Resulullah, genci yanına çağırdı, dizinin dibine oturttu. Gencin dizlerini kendi mübarek dizine değdirecek bir şekilde oturttu ve:
“Ey genç, birinin annenle bu kötü işi yapmasını ister misin? Bu çirkin hareket hoşuna gider mi?” diye sordu. Genç hiddetle:
“Hayır Ya Resulallah!..” diye cevab verdi. Resulallah:
“Öyle ise o çirkin işi yapacağın kimsenin evlatları da bundan hoşlanmazlar. Peki, bu çirkin işi senin kız kardeşinle yapmak isteseler, sever misin?”

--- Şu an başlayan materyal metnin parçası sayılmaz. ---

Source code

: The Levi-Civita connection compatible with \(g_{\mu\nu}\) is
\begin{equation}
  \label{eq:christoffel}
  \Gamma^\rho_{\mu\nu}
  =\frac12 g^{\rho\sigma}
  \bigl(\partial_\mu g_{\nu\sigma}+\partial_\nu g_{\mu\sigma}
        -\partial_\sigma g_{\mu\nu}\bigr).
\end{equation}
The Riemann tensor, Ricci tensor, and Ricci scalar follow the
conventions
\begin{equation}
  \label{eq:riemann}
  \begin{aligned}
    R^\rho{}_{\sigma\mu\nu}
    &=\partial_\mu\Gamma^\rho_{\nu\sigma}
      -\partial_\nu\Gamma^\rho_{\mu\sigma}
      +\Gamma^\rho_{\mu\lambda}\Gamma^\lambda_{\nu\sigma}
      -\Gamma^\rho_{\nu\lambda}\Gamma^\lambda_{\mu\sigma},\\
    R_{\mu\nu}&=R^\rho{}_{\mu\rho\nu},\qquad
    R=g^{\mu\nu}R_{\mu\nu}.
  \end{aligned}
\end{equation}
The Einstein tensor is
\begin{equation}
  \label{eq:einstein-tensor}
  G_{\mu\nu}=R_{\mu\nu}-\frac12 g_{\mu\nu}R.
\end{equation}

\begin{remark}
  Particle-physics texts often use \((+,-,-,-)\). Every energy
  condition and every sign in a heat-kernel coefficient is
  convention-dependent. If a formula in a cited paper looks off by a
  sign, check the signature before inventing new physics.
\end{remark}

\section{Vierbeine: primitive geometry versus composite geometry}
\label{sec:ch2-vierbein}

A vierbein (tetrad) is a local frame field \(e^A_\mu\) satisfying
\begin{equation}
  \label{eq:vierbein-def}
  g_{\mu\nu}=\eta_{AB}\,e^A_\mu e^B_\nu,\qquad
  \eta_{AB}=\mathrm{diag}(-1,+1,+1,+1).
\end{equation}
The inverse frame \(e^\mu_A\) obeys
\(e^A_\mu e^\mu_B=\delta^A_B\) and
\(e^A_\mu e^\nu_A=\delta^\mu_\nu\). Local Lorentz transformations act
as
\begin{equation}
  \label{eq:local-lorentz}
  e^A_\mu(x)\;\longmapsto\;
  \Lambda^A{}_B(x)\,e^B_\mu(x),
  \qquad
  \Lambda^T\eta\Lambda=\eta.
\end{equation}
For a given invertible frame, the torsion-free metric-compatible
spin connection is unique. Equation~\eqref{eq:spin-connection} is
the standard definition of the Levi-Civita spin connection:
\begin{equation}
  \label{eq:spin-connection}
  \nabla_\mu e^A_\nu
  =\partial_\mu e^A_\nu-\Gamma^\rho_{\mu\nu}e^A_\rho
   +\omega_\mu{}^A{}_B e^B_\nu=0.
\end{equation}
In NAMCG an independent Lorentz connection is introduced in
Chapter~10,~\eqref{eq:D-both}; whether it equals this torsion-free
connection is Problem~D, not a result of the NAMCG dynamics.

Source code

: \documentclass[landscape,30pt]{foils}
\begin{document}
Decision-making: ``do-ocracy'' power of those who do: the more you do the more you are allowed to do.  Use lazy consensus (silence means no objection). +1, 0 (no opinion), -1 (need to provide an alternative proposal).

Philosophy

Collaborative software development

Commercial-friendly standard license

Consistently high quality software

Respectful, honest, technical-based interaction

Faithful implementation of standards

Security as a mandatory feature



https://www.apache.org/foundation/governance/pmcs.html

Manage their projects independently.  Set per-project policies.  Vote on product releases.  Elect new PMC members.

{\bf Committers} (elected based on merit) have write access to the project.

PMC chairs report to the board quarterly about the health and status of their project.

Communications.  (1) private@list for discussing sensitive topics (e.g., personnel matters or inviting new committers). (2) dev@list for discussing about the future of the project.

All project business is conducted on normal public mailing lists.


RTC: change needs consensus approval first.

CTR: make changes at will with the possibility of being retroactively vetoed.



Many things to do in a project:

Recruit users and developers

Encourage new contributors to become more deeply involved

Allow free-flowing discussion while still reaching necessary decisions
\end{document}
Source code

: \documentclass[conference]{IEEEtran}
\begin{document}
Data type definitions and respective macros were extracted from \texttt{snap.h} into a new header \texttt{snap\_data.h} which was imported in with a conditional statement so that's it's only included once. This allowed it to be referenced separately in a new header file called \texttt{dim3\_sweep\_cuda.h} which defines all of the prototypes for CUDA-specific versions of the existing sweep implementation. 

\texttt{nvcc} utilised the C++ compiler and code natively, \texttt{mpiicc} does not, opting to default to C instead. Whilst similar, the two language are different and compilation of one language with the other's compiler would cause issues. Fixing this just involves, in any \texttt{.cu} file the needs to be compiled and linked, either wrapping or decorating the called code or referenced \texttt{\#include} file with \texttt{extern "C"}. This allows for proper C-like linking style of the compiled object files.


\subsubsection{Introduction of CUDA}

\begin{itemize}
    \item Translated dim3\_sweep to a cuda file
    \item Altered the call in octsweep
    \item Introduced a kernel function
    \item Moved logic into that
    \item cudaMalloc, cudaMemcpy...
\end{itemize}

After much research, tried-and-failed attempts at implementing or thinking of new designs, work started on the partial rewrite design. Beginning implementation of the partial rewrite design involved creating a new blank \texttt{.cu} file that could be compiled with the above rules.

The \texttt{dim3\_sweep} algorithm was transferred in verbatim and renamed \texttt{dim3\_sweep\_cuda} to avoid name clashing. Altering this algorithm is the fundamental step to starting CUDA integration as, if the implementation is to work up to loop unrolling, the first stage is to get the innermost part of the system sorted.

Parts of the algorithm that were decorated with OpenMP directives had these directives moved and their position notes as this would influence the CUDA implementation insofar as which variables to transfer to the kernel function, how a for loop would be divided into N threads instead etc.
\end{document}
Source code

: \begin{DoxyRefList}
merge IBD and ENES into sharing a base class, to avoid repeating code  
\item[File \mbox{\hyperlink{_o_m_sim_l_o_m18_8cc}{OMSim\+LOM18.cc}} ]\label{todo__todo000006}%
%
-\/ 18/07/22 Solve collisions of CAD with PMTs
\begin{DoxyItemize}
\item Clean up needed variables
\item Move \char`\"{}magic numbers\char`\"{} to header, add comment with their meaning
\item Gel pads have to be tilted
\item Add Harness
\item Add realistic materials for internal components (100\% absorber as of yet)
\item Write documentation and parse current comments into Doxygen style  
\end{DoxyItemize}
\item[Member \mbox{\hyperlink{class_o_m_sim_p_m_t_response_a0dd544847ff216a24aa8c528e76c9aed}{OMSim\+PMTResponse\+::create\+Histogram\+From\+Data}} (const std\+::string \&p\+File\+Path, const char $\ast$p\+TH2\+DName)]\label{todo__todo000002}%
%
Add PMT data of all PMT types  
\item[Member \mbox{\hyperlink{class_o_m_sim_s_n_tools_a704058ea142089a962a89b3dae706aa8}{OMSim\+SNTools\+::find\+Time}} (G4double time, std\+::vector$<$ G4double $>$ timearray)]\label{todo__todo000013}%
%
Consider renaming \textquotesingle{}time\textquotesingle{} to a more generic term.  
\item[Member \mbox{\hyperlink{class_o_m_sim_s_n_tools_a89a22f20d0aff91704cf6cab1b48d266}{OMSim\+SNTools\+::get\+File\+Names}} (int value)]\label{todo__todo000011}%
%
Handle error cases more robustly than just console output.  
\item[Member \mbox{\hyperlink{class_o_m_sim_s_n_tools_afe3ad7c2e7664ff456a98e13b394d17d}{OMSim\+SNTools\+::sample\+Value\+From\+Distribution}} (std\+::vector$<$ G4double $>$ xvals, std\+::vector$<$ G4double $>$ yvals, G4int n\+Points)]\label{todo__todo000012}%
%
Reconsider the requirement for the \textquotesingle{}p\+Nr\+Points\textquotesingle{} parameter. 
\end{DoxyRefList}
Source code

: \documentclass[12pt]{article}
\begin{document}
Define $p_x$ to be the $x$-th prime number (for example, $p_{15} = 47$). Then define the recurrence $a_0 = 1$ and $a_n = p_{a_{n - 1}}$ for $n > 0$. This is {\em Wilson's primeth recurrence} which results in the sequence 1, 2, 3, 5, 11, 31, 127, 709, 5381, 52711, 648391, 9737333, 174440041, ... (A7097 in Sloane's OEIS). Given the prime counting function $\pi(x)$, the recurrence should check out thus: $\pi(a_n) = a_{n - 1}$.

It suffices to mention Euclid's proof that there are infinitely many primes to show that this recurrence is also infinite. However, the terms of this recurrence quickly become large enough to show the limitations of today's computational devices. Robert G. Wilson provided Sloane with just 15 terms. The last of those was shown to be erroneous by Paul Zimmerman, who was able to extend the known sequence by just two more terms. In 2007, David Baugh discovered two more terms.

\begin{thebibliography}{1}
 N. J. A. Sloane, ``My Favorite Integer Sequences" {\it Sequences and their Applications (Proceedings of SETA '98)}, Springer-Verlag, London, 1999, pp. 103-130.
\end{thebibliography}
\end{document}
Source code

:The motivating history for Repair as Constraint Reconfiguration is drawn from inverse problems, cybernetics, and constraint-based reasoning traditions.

diye sorduklarında genç: “Hayır, asla!..” diyerek hiddetleniyordu.
“Şu halde insanlardan hiç kimse bu işi sevmez.” buyurdu. Sonra Hz. Peygamber (asm) mübarek elini bu gencin göğsüne koyarak şöyle dua etti:
“Allah’ım! Sen bu gencin kalbini temiz kıl. Namusu ve şerefini muhafaza eyle ve günahlarını da bağışla.” buyurdu.
Genç, Resulallah’ın huzurundan ayrıldı. Bir daha günah işlemediği gibi böyle bir kötü düşünce aklından bile geçmeden yaşamış! Resulallah:
”Kadınlarınızın namuslu olmasını istiyorsanız başkalarının kadınlarına yan gözle bakmayınız.” diye emrediyor.
İSLAM HUKUKUNDA ZİNA CEZASI
İslâm hukukunda ve bütün fıkıh kitaplarında “hudud,” yani hadler, cezalar mühim bir yer işgal etmektedir. Esas itibarıyla kaynağını Kur’ân ve hadislerden alan bu hükümlerin en mühim hususiyeti, fertleri ve milleti korumak, ahlâkî çöküntüye sürükleyen felâketlere set çekmek, nâmus ve iffeti muhafaza etmek, fertlere hak ve hukuk mefhumunu yerleştirmek, sulh ve sükûnu te’sis etmektir. Başkalarına ibret olması ve caydırıcılığı da diğer bir hikmetidir.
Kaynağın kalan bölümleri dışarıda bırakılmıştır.